Au cours des trente dernières années, les catastrophes naturelles ont fait plus de 2,3 millions de victimes. C’est l’équivalent de la population de Houston ou de la Namibie.
Le tsunami qui a frappé Aceh en Indonésie en 2004 a emporté 165 000 personnes et provoqué 4,5 milliards de dollars de dégâts. Dans la Corne de l’Afrique, la sécheresse qui a sévi entre 2008 et 2010 a plongé 13,3 millions de personnes dans les affres de la faim. Le phénomène, qui persiste, menace des millions d’habitants de cette région et de tout le Sahel d’une pénurie alimentaire mortifère. Le séisme de Haïti en 2010 a provoqué la mort de plus de 220 000 personnes et détruit des dizaines de milliers d’édifices, entraînant le déplacement de 1,5 million d’habitants et un préjudice économique de 7,8 milliards de dollars (soit 120 % du PIB du pays). Les inondations au Pakistan cette même année ont tué 1 985 personnes et causé pour 10,1 milliards de dollars de dégâts. Sans oublier le séisme et le tsunami qui se sont abattus sur le Japon l’an dernier et leurs 20 000 victimes ; les dégâts matériels sont estimés à 210 milliards de dollars.

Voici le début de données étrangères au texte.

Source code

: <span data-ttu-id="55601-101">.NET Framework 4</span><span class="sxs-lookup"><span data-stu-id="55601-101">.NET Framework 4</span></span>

Nous n’avons encore rien vu : du fait du changement climatique et de l’intensité des phénomènes météorologiques extrêmes, ces aléas sont condamnés à se multiplier dans les années à venir et risquent de ruiner les efforts de la communauté internationale pour mettre fin à la pauvreté, replongeant les plus vulnérables à peine sortis d’affaire dans une misère noire.
Mais alors, que pouvons-nous faire ?
Nous devons investir dans la résilience et modifier la trajectoire des économies en faveur d’une croissance verte plus solidaire.
La première étape est celle de l’urbanisme (a). Partout, les villes croissent pour accueillir de nouveaux logements, de nouvelles écoles, de nouveaux hôpitaux et quantité d’autres infrastructures. Les autorités doivent s’assurer que ces structures résistent mieux aux séismes, sont construites dans des zones non inondables et ne détruisent des remparts naturels aux tempêtes (forêts à flanc de coteau ou mangrove, par exemple). En suivant les principes d’une croissance verte sans exclus, on peut aussi favoriser l’apparition de communautés plus résilientes qui réduisent dans le même temps leurs émissions de gaz à effets de serre lesquelles entretiennent le changement climatique.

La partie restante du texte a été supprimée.